Monday, October 12, 2009

Our brave new future

"AN 80-year-old grandmother who doctors identified as terminally ill and left to starve to death has recovered after her outraged daughter intervened.
Hazel Fenton, from East Sussex, is alive nine months after medics ruled she had only days to live, withdrew her antibiotics and denied her artificial feeding. The former school matron had been placed on a controversial care plan intended to ease the last days of dying patients.
Doctors say Fenton is an example of patients who have been condemned to death on the Liverpool care pathway plan. They argue that while it is suitable for patients who do have only days to live, it is being used more widely in the NHS, denying treatment to elderly patients who are not dying."

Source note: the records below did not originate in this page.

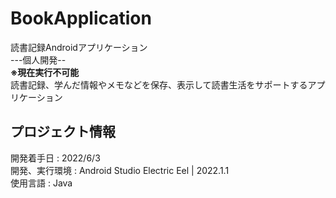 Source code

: # BookApplication
読書記録Androidアプリケーション  
---個人開発--  
__※現在実行不可能__  
読書記録、学んだ情報やメモなどを保存、表示して読書生活をサポートするアプリケーション

## プロジェクト情報  
開発着手日 : 2022/6/3    
開発、実行環境 : Android Studio Electric Eel | 2022.1.1  
使用言語 : Java
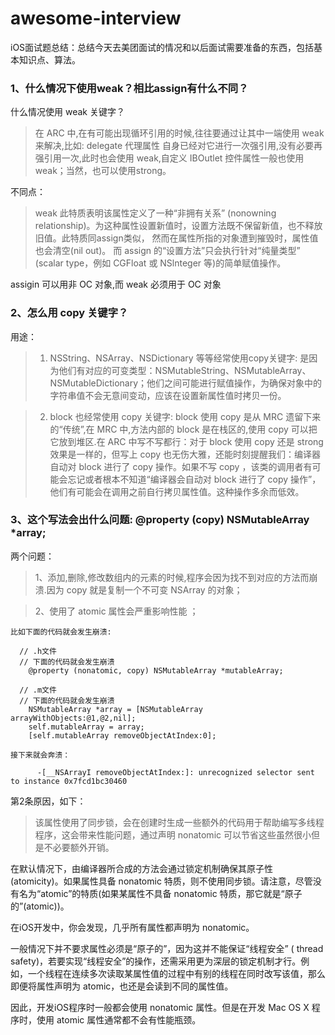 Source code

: # awesome-interview
iOS面试题总结：总结今天去美团面试的情况和以后面试需要准备的东西，包括基本知识点、算法。

### 1、什么情况下使用weak？相比assign有什么不同？

  什么情况使用 weak 关键字？
  
  > 在 ARC 中,在有可能出现循环引用的时候,往往要通过让其中一端使用 weak 来解决,比如: delegate 代理属性
自身已经对它进行一次强引用,没有必要再强引用一次,此时也会使用 weak,自定义 IBOutlet 控件属性一般也使用 weak；当然，也可以使用strong。

  不同点：
  > weak 此特质表明该属性定义了一种“非拥有关系” (nonowning relationship)。为这种属性设置新值时，设置方法既不保留新值，也不释放旧值。此特质同assign类似， 然而在属性所指的对象遭到摧毁时，属性值也会清空(nil out)。 而 assign 的“设置方法”只会执行针对“纯量类型” (scalar type，例如 CGFloat 或 NSlnteger 等)的简单赋值操作。

  assigin 可以用非 OC 对象,而 weak 必须用于 OC 对象

### 2、怎么用 copy 关键字？

  用途：
  
  > 1) NSString、NSArray、NSDictionary 等等经常使用copy关键字:
    是因为他们有对应的可变类型：NSMutableString、NSMutableArray、NSMutableDictionary；他们之间可能进行赋值操作，为确保对象中的字符串值不会无意间变动，应该在设置新属性值时拷贝一份。
    
  > 2) block 也经常使用 copy 关键字:
    block 使用 copy 是从 MRC 遗留下来的“传统”,在 MRC 中,方法内部的 block 是在栈区的,使用 copy 可以把它放到堆区.在 ARC 中写不写都行：对于 block 使用 copy 还是 strong 效果是一样的，但写上 copy 也无伤大雅，还能时刻提醒我们：编译器自动对 block 进行了 copy 操作。如果不写 copy ，该类的调用者有可能会忘记或者根本不知道“编译器会自动对 block 进行了 copy 操作”，他们有可能会在调用之前自行拷贝属性值。这种操作多余而低效。
    
### 3、这个写法会出什么问题: @property (copy) NSMutableArray *array;

  两个问题：
  
  > 1、添加,删除,修改数组内的元素的时候,程序会因为找不到对应的方法而崩溃.因为 copy 就是复制一个不可变 NSArray 的对象；
  
  > 2、使用了 atomic 属性会严重影响性能 ；
    
    比如下面的代码就会发生崩溃:
    
      // .h文件
      // 下面的代码就会发生崩溃
        @property (nonatomic, copy) NSMutableArray *mutableArray;
      
      // .m文件
      // 下面的代码就会发生崩溃
        NSMutableArray *array = [NSMutableArray arrayWithObjects:@1,@2,nil];
        self.mutableArray = array;
        [self.mutableArray removeObjectAtIndex:0];
      
    接下来就会奔溃：
      
          -[__NSArrayI removeObjectAtIndex:]: unrecognized selector sent to instance 0x7fcd1bc30460
      
  第2条原因，如下：
  
  > 该属性使用了同步锁，会在创建时生成一些额外的代码用于帮助编写多线程程序，这会带来性能问题，通过声明 nonatomic 可以节省这些虽然很小但是不必要额外开销。
  
  在默认情况下，由编译器所合成的方法会通过锁定机制确保其原子性(atomicity)。如果属性具备 nonatomic 特质，则不使用同步锁。请注意，尽管没有名为“atomic”的特质(如果某属性不具备 nonatomic 特质，那它就是“原子的”(atomic))。

  在iOS开发中，你会发现，几乎所有属性都声明为 nonatomic。

  一般情况下并不要求属性必须是“原子的”，因为这并不能保证“线程安全” ( thread safety)，若要实现“线程安全”的操作，还需采用更为深层的锁定机制才行。例如，一个线程在连续多次读取某属性值的过程中有别的线程在同时改写该值，那么即便将属性声明为 atomic，也还是会读到不同的属性值。

  因此，开发iOS程序时一般都会使用 nonatomic 属性。但是在开发 Mac OS X 程序时，使用 atomic 属性通常都不会有性能瓶颈。

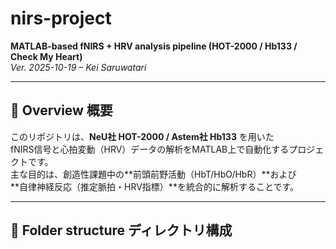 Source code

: # nirs-project  
**MATLAB-based fNIRS + HRV analysis pipeline (HOT-2000 / Hb133 / Check My Heart)**  
*Ver. 2025-10-19 – Kei Saruwatari*

---

## 📘 Overview 概要
このリポジトリは、**NeU社 HOT-2000 / Astem社 Hb133** を用いた  
fNIRS信号と心拍変動（HRV）データの解析をMATLAB上で自動化するプロジェクトです。  
主な目的は、創造性課題中の**前頭前野活動（HbT/HbO/HbR）**および  
**自律神経反応（推定脈拍・HRV指標）**を統合的に解析することです。

---

## 🧩 Folder structure ディレクトリ構成

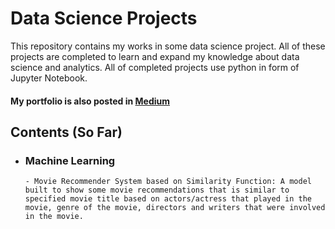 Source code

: # Data Science Projects
This repository contains my works in some data science project. All of these projects are completed to learn and expand my knowledge about data science and analytics.
All of completed projects use python in form of Jupyter Notebook.

#### My portfolio is also posted in [Medium](https://medium.com/@g.astaghfari)

## Contents (So Far)

- ### Machine Learning
      - Movie Recommender System based on Similarity Function: A model built to show some movie recommendations that is similar to specified movie title based on actors/actress that played in the movie, genre of the movie, directors and writers that were involved in the movie.
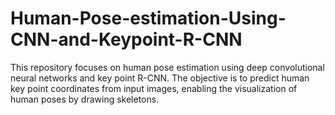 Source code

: # Human-Pose-estimation-Using-CNN-and-Keypoint-R-CNN
This repository focuses on human pose estimation using deep convolutional neural networks and key point R-CNN. The objective is to predict human key point coordinates from input images, enabling the visualization of human poses by drawing skeletons. 
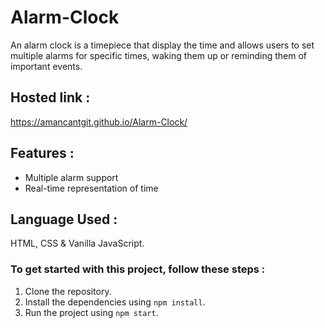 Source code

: # Alarm-Clock

An alarm clock is a timepiece that display the time and allows users to set multiple alarms for specific times, waking them up or reminding them of important events.

## Hosted link : 
https://amancantgit.github.io/Alarm-Clock/

## Features :
- Multiple alarm support
- Real-time representation of time

## Language Used :
HTML, CSS & Vanilla JavaScript.

### To get started with this project, follow these steps :
1. Clone the repository.
2. Install the dependencies using `npm install`.
3. Run the project using `npm start`.
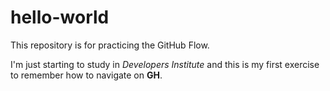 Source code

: # hello-world
This repository is for practicing the GitHub Flow.

I'm just starting to study in *Developers Institute* and this is my first exercise to remember how to navigate on **GH**.
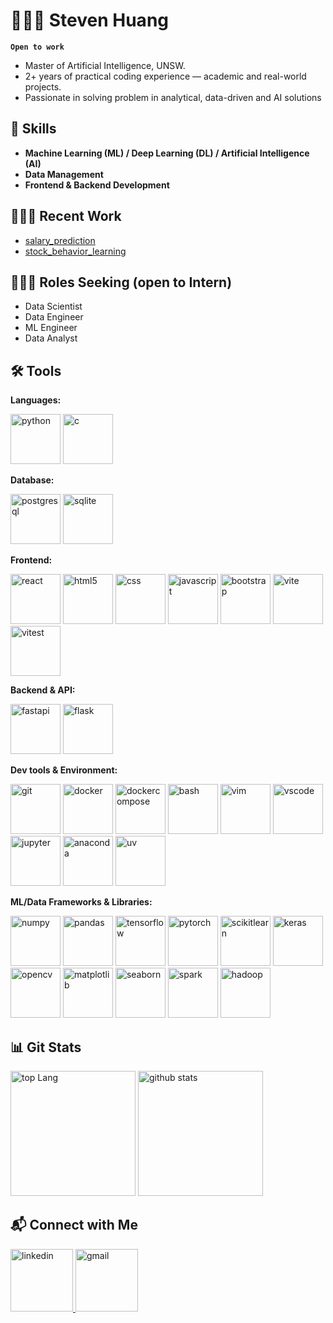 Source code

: # 🏊🏻‍♂️ Steven Huang

**`Open to work`** 

- Master of Artificial Intelligence, UNSW.
- 2+ years of practical coding experience — academic and real-world projects.
- Passionate in solving problem in analytical, data-driven and AI solutions

## 🧰 Skills

- **Machine Learning (ML) / Deep Learning (DL) / Artificial Intelligence (AI)**
- **Data Management**
- **Frontend & Backend Development**

## 👨🏻‍💻 Recent Work

- [salary_prediction](https://github.com/StevenHuang41/salary_prediction.git)
- [stock_behavior_learning](https://github.com/StevenHuang41/stock_behavior_learning.git)

## 👨🏻‍🎓 Roles Seeking (open to Intern)
- Data Scientist
- Data Engineer
- ML Engineer
- Data Analyst

## 🛠️ Tools

**Languages:**

<div>
    <img height="80" width="80" src="https://icon.icepanel.io/Technology/svg/Python.svg" alt="python"/>
    <img height="80" width="80" src="https://icon.icepanel.io/Technology/svg/C.svg" alt="c"/>
</div>

**Database:**

<div>
    <img height="80" width="80" src="https://icon.icepanel.io/Technology/svg/PostgresSQL.svg" alt="postgresql"/>
    <img height="80" width="80" src="https://icon.icepanel.io/Technology/png-shadow-512/SQLite.png" alt="sqlite"/>
</div>

**Frontend:**

<div>
</div>
<img height="80" width="80" src="https://cdn.simpleicons.org/react" alt="react"/>
<img height="80" width="80" src="https://icon.icepanel.io/Technology/svg/HTML5.svg" alt="html5"/>
<img height="80" width="80" src="https://icon.icepanel.io/Technology/svg/CSS3.svg" alt="css"/>
<img height="80" width="80" src="https://cdn.simpleicons.org/javascript" alt="javascript"/>
<img height="80" width="80" src="https://icon.icepanel.io/Technology/svg/Bootstrap.svg" alt="bootstrap"/>
<img height="80" width="80" src="https://icon.icepanel.io/Technology/svg/Vite.js.svg" alt="vite"/>
<img height="80" width="80" src="https://vitest.dev/logo-shadow.svg" alt="vitest"/>

**Backend & API:**

<img height="80" width="80" src="https://icon.icepanel.io/Technology/svg/FastAPI.svg" alt="fastapi"/>
<img height="80" width="80" src="https://icon.icepanel.io/Technology/png-shadow-512/Flask.png" alt="flask"/>

**Dev tools & Environment:**

<img height="80" width="80" src="https://cdn.simpleicons.org/git" alt="git"/>
<img height="80" width="80" src="https://icon.icepanel.io/Technology/svg/Docker.svg" alt="docker"/>
<img height="80" width="80" src="https://superset.apache.org/img/docker-compose.webp" alt="dockercompose"/>
<img height="80" width="80" src="https://icon.icepanel.io/Technology/png-shadow-512/Bash.png" alt="bash"/>
<img height="80" width="80" src="https://icon.icepanel.io/Technology/svg/Vim.svg" alt="vim"/>

<img height="80" width="80" src="https://icon.icepanel.io/Technology/svg/Visual-Studio-Code-%28VS-Code%29.svg" alt="vscode"/>
<img height="80" width="80" src="https://jupyter.org/assets/homepage/main-logo.svg" alt="jupyter"/>

<img height="80" width="80" src="https://cdn.simpleicons.org/anaconda" alt="anaconda"/>
<img height="80" width="80" src="https://docs.astral.sh/uv/assets/logo-letter.svg" alt="uv"/>

**ML/Data Frameworks & Libraries:**

<img height="80" width="80" src="https://icon.icepanel.io/Technology/svg/NumPy.svg" alt="numpy"/>
<img height="80" width="80" src="https://icon.icepanel.io/Technology/svg/Pandas.svg" alt="pandas"/>

<img height="80" width="80" src="https://cdn.simpleicons.org/tensorflow" alt="tensorflow"/>
<img height="80" width="80" src="https://cdn.simpleicons.org/pytorch" alt="pytorch"/>
<img height="80" width="80" src="https://icon.icepanel.io/Technology/svg/scikit-learn.svg" alt="scikitlearn"/>
<img height="80" width="80" src="https://icon.icepanel.io/Technology/svg/Keras.svg" alt="keras"/>
<img height="80" width="80" src="https://icon.icepanel.io/Technology/svg/OpenCV.svg" alt="opencv"/>

<img height="80" width="80" src="https://matplotlib.org/_static/images/documentation.svg" alt="matplotlib"/>
<img height="80" width="80" src="https://user-images.githubusercontent.com/315810/92159303-30d41100-edfb-11ea-8107-1c5352202571.png" alt="seaborn"/>

<img height="80" width="80" src="https://icon.icepanel.io/Technology/svg/Apache-Spark.svg" alt="spark"/>
<img height="80" width="80" src="https://icon.icepanel.io/Technology/svg/Apache-Hadoop.svg" alt="hadoop"/>



## 📊 Git Stats

<div>
    <img
        src="https://github-readme-stats.vercel.app/api/top-langs/?username=StevenHuang41&theme=radical&layout=compact"
        height='200'
        width=""
        alt="top Lang"
    />
    <img
        src="https://github-readme-stats.vercel.app/api?username=StevenHuang41&show_icons=true&theme=radical"
        height='200'
        width=""
        alt="github stats"
    />
</div>

## 📬 Connect with Me

<div>
    <a href="https://www.linkedin.com/in/yen-jung-huang-491a57353/">
        <img src='https://icon.icepanel.io/Technology/svg/LinkedIn.svg' alt='linkedin' height='100' width='100'/>
    </a>
    <a href="mailto:yenjung178741@gmail.com">
        <img src='https://cdn.simpleicons.org/gmail' alt='gmail' height='100' width="100"/>
    </a>
</div> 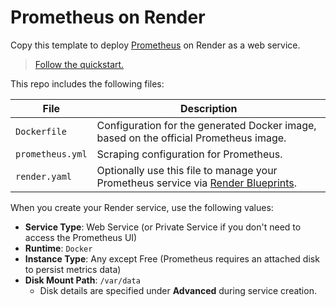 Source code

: # Prometheus on Render

Copy this template to deploy [Prometheus](https://prometheus.io/) on Render as a web service.

> [Follow the quickstart.](https://docs.render.com/deploy-prometheus)

This repo includes the following files:

| File             | Description |
|------------------|-------------|
| `Dockerfile`     | Configuration for the generated Docker image, based on the official Prometheus image. |
| `prometheus.yml` | Scraping configuration for Prometheus. |
| `render.yaml`    | Optionally use this file to manage your Prometheus service via [Render Blueprints](https://docs.render.com/infrastructure-as-code). |

When you create your Render service, use the following values:

- **Service Type**: Web Service (or Private Service if you don't need to access the Prometheus UI)
- **Runtime**: `Docker`
- **Instance Type**: Any except Free (Prometheus requires an attached disk to persist metrics data)
- **Disk Mount Path**: `/var/data`
    - Disk details are specified under **Advanced** during service creation.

There is no shortage of such tales. When government is the only provider of health care and is dealing with limited resources an 80 year old is going to be denied care. This is our future if the Obama administration gets its way.

Sunday, October 11, 2009

A glimpse of what's to come

"Wendy Williams and her husband liked their health insurance plan. The premium and annual deductibles made sense for them, and a more “gold-plated” plan was not worth the money. Yet Massachusetts’ health care regulators disagreed, and forced the Williams to pay a $1,000 fine if they wished to keep their insurance plan — a plan they prefer to a comparable state-approved alternative.
It wasn’t always this way. When the Massachusetts mandate was first adopted, their plan was just fine. But then the rules changed. The state no longer accepts their insurance plan, even though they are fully insured and are not imposing their health care costs on other taxpayers.
If the federal government adopts an individual mandate, Ms. Williams fears her experience could soon replay itself nationwide. She’s right to fear. Once there is an individual mandate, interest groups will flock to Washington seeking to have their preferred treatment or service incorporated into the requirements for acceptable health care plans. Over time, the requirements will grow, and the cost of health care plans for many Americans will increase as a result. Consequently, many individuals who have health care plans that fully meet their needs will suddenly find themselves “underinsured” — and taxed fined as a result."

The very idea that government will fine individuals that have health insurance and are not a burden on the taxpayers is abhorrent.